URL = http://mesfordpublisher.com/wp-content/uploads/2019/04/The-Need-for-and-the-Growing-Importance-of-BioPhysical-Economics.pdf?


Abstract

"Actual economies are based upon a variety of processes whereby humans interact with nature: Extraction; production; distribution; consumption; and waste production. Material goods and energy-requiring services originate not in markets but in the Earth. But for the past 150 years, economics has been treated primarily as a social science. The conceptual model upon which mainstream (neoclassical) economics bases its analyses consist of a circular flow of income between producers and consumers, mediated by means of markets. In this "perpetual motion" of interactions between firms that produce and households that consume, little or no accounting is given to the flow of energy and materials from the environment and back again, and little account given to human interactions that take place outside of market processes. Analyses by natural scientists (and others) find that the conventional model is simply not credible. In this paper we bring to the attention of the readership of this new journal the approach of BioPhysical Economics, an important but not widely understood development in economic theory. We review these criticisms and offer the basic concepts to construct a completely new approach to economics, one that will probably be essential in our future that is likely to be highly constrained by climatic, other environmental, resource depletion and other BioPhysical issues."


Excerpts

"Since the 1980s productivity has grown six times faster than wages, and the rewards have been captured by those at the top of the income distribution.

These new criticisms upon which we focus are aimed at the logical basis of the discipline, its residency within social sciences, and the misrepresentation of the real biophysical underpinnings of actual economies.

They continue and build upon earlier criticisms leveled by economists themselves, including especially Nicholas Georgescu-Roegen (1975), Kenneth Boulding (1961) and Nobel Laureate in economics Wassily Leontief (1982).

Those trained in the natural sciences look at the assumptions and procedures of conventional economics with something bordering on disbelief.

The criticisms of economics as a discipline by natural scientists tend to focus on the fact that conventional (i.e. neoclassical) economics does not qualify as real science because (among many other things) its basic tenets and models:

1) break the laws of thermodynamics and conservation of materials,

2) uses inappropriate boundaries for its analysis and

3) presents its basic tenets as logical givens, or maintained hypotheses, not testable/tested hypotheses.

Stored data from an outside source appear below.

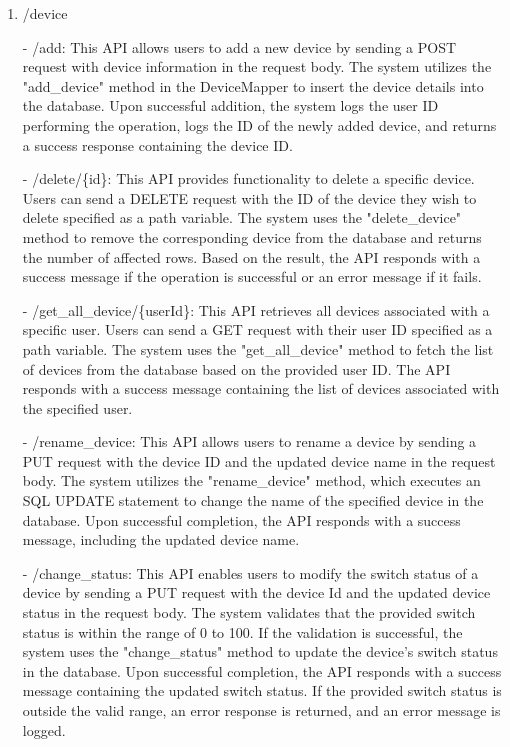 \begin{enumerate}
    \item /device
    \item[-] /add: This API allows users to add a new device by sending a POST request with device information in the request body. The system utilizes the "add\_device" method in the DeviceMapper to insert the device details into the database. Upon successful addition, the system logs the user ID performing the operation, logs the ID of the newly added device, and returns a success response containing the device ID.\\
    \item[-] /delete/\{id\}: This API provides functionality to delete a specific device. Users can send a DELETE request with the ID of the device they wish to delete specified as a path variable. The system uses the "delete\_device" method to remove the corresponding device from the database and returns the number of affected rows. Based on the result, the API responds with a success message if the operation is successful or an error message if it fails.\\
    \item[-] /get\_all\_device/\{userId\}: This API retrieves all devices associated with a specific user. Users can send a GET request with their user ID specified as a path variable. The system uses the "get\_all\_device" method to fetch the list of devices from the database based on the provided user ID. The API responds with a success message containing the list of devices associated with the specified user.\\
    \item[-] /rename\_device: This API allows users to rename a device by sending a PUT request with the device ID and the updated device name in the request body. The system utilizes the "rename\_device" method, which executes an SQL UPDATE statement to change the name of the specified device in the database. Upon successful completion, the API responds with a success message, including the updated device name.\\
    \item[-] /change\_status: This API enables users to modify the switch status of a device by sending a PUT request with the device Id and the updated device status in the request body. The system validates that the provided switch status is within the range of 0 to 100. If the validation is successful, the system uses the "change\_status" method to update the device's switch status in the database. Upon successful completion, the API responds with a success message containing the updated switch status. If the provided switch status is outside the valid range, an error response is returned, and an error message is logged.\\


\end{enumerate}
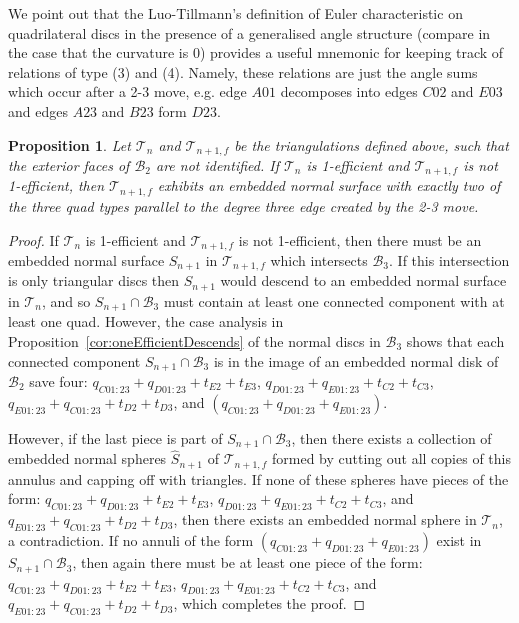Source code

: \documentclass[12pt,reqno]{amsart}  %
\newtheorem{prop}[thm]{Proposition}
\theoremstyle{definition}
\theoremstyle{remark}
\newcommand{\T}{\mathcal{T}}
\def\BTwo{\mathcal{B}_2}
\def\BThree{\mathcal{B}_3}
\begin{document}
We point out that the Luo-Tillmann's definition of Euler characteristic 
on quadrilateral discs in the presence of a generalised angle structure 
(compare  \cite[Lemma 15]{LT} in the case that the curvature is 0) provides 
a useful mnemonic for keeping track of relations of type (3) and (4). 
Namely, these relations are just the angle sums which occur after a 
2-3 move, e.g. edge $A01$ decomposes into edges $C02$ and $E03$ and 
edges $A23$ and $B23$ form $D23$.

\begin{prop}
\label{prop:oneEfficientFails}
Let $\T_n$ and $\T_{n+1,f}$ be the triangulations defined above, such that 
the exterior faces of $\BTwo$ are not identified.
If $\T_n$ is 1-efficient and $\T_{n+1,f}$ is not 1-efficient, then 
$\T_{n+1,f}$ exhibits an embedded normal surface with exactly two of the 
three quad types parallel to the degree three edge created by the 2-3 move.  
\end{prop}

\begin{proof}
If $\T_n$ is 1-efficient and $\T_{n+1,f}$ is not 1-efficient, then there 
must be an embedded normal surface $S_{n+1}$ in $\T_{n+1,f}$ which 
intersects  $\BThree$. If this intersection is only triangular discs then 
$S_{n+1}$ would descend to an embedded normal surface in $\T_n$, and so 
$S_{n+1}\cap \BThree$ must contain at least one connected component with at 
least one quad.  However, the case analysis in 
Proposition~\ref{cor:oneEfficientDescends} of the normal discs in 
$\BThree$ shows that each connected component $S_{n+1}\cap \BThree$ is in 
the image of an embedded normal disk of $\BTwo$ save four: 
$q_{C01:23}+q_{D01:23}+t_{E2}+t_{E3}$,
$q_{D01:23}+q_{E01:23}+t_{C2}+t_{C3}$, 
$q_{E01:23}+q_{C01:23}+t_{D2}+t_{D3}$,
and $(q_{C01:23}+q_{D01:23}+q_{E01:23})$.
 
However, if the last piece is part of $S_{n+1}\cap \BThree$, then there 
exists a collection of embedded normal spheres $\hat{S}_{n+1}$ of 
$\T_{n+1,f}$ formed by cutting out all copies of this annulus and capping 
off with triangles. If none of these spheres have pieces of the form:
$q_{C01:23}+q_{D01:23}+t_{E2}+t_{E3}$,
$q_{D01:23}+q_{E01:23}+t_{C2}+t_{C3}$, and 
$q_{E01:23}+q_{C01:23}+t_{D2}+t_{D3}$,
then there exists an embedded normal sphere in $\T_n$, a contradiction. 
If no annuli of the form $(q_{C01:23}+q_{D01:23}+q_{E01:23})$ exist in 
$S_{n+1}\cap \BThree$, then again there must be at least one piece of the form: 
$q_{C01:23}+q_{D01:23}+t_{E2}+t_{E3}$,
$q_{D01:23}+q_{E01:23}+t_{C2}+t_{C3}$, and 
$q_{E01:23}+q_{C01:23}+t_{D2}+t_{D3}$, which completes the proof.
\end{proof}
\end{document}
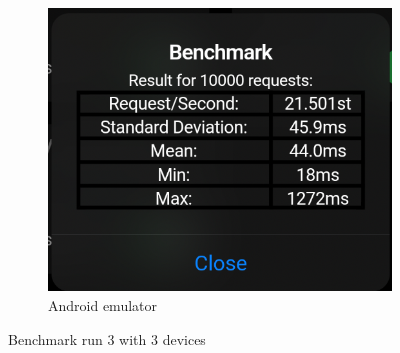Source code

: \begin{figure}[H]
\begin{subfigure}{0.48\textwidth}
        \label{fig:bench3:dev2}
    \end{subfigure}  
    \begin{subfigure}{0.48\textwidth}
        \centering
        \includegraphics[width=1\textwidth]{img/Run3Dev3.png}
        \caption{Android emulator}
        \label{fig:bench3:dev3}
    \end{subfigure} 
    \caption{Benchmark run 3 with 3 devices}
    \label{fig:bench3}
\end{figure}
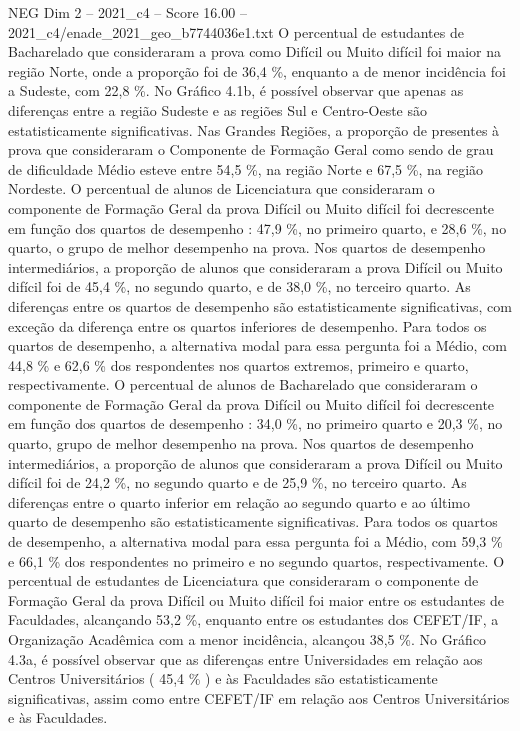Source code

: \begin{textsample}{NEG Dim 2 – 2021\_c4 – Score 16.00 – 2021\_c4/enade\_2021\_geo\_b7744036e1.txt}
O percentual de estudantes de Bacharelado que consideraram a prova como Difícil ou Muito difícil foi maior na região Norte, onde a proporção foi de 36,4 \%, enquanto a de menor incidência foi a Sudeste, com 22,8 \%.
No Gráfico 4.1b, é possível observar que apenas as diferenças entre a região Sudeste e as regiões Sul e Centro-Oeste são estatisticamente significativas.
Nas Grandes Regiões, a proporção de presentes à prova que consideraram o Componente de Formação Geral como sendo de grau de dificuldade Médio esteve entre 54,5 \%, na região Norte e 67,5 \%, na região Nordeste.
O percentual de alunos de Licenciatura que consideraram o componente de Formação Geral da prova Difícil ou Muito difícil foi decrescente em função dos quartos de desempenho : 47,9 \%, no primeiro quarto, e 28,6 \%, no quarto, o grupo de melhor desempenho na prova.
Nos quartos de desempenho intermediários, a proporção de alunos que consideraram a prova Difícil ou Muito difícil foi de 45,4 \%, no segundo quarto, e de 38,0 \%, no terceiro quarto.
As diferenças entre os quartos de desempenho são estatisticamente significativas, com exceção da diferença entre os quartos inferiores de desempenho.
Para todos os quartos de desempenho, a alternativa modal para essa pergunta foi a Médio, com 44,8 \% e 62,6 \% dos respondentes nos quartos extremos, primeiro e quarto, respectivamente.
O percentual de alunos de Bacharelado que consideraram o componente de Formação Geral da prova Difícil ou Muito difícil foi decrescente em função dos quartos de desempenho : 34,0 \%, no primeiro quarto e 20,3 \%, no quarto, grupo de melhor desempenho na prova.
Nos quartos de desempenho intermediários, a proporção de alunos que consideraram a prova Difícil ou Muito difícil foi de 24,2 \%, no segundo quarto e de 25,9 \%, no terceiro quarto.
As diferenças entre o quarto inferior em relação ao segundo quarto e ao último quarto de desempenho são estatisticamente significativas.
Para todos os quartos de desempenho, a alternativa modal para essa pergunta foi a Médio, com 59,3 \% e 66,1 \% dos respondentes no primeiro e no segundo quartos, respectivamente.
O percentual de estudantes de Licenciatura que consideraram o componente de Formação Geral da prova Difícil ou Muito difícil foi maior entre os estudantes de Faculdades, alcançando 53,2 \%, enquanto entre os estudantes dos CEFET/IF, a Organização Acadêmica com a menor incidência, alcançou 38,5 \%.
No Gráfico 4.3a, é possível observar que as diferenças entre Universidades em relação aos Centros Universitários ( 45,4 \% ) e às Faculdades são estatisticamente significativas, assim como entre CEFET/IF em relação aos Centros Universitários e às Faculdades.

\end{textsample}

We call for an integration of economics with natural science. Why should economics be (only) a social science when it is basically about stuff and physical services?

Why should economists be allowed to disregard the fundamental laws of nature and procedures of natural science when all other scientists know that if they did that they would be drummed out of their disciplinary club? This sleight of hand was accomplished in the years following the 1870s, when the focus of political economy changed from the idea that value was produced by the transformation of the materials of nature into exchangeable commodities using human labor, to that of value as the production of psychological, and unmeasurable, human utilities.

One considers economic production a work process, requiring energy, which indeed it is.

The increase in economic production (i.e. GDP) is highly correlated with the increase in our use of fossil fuels and other energy resources.

The availability of fossil fuels and the technologies to use them has meant an enormous increase in labor productivity.

Neoclassical economics gives low value to energy because of its low price, normally only 5-10 percent of GDP. But energy is critically important to economies because of its low price, and because we can do so much work on so little money. ... Hence energy availability is a critical issue in economics.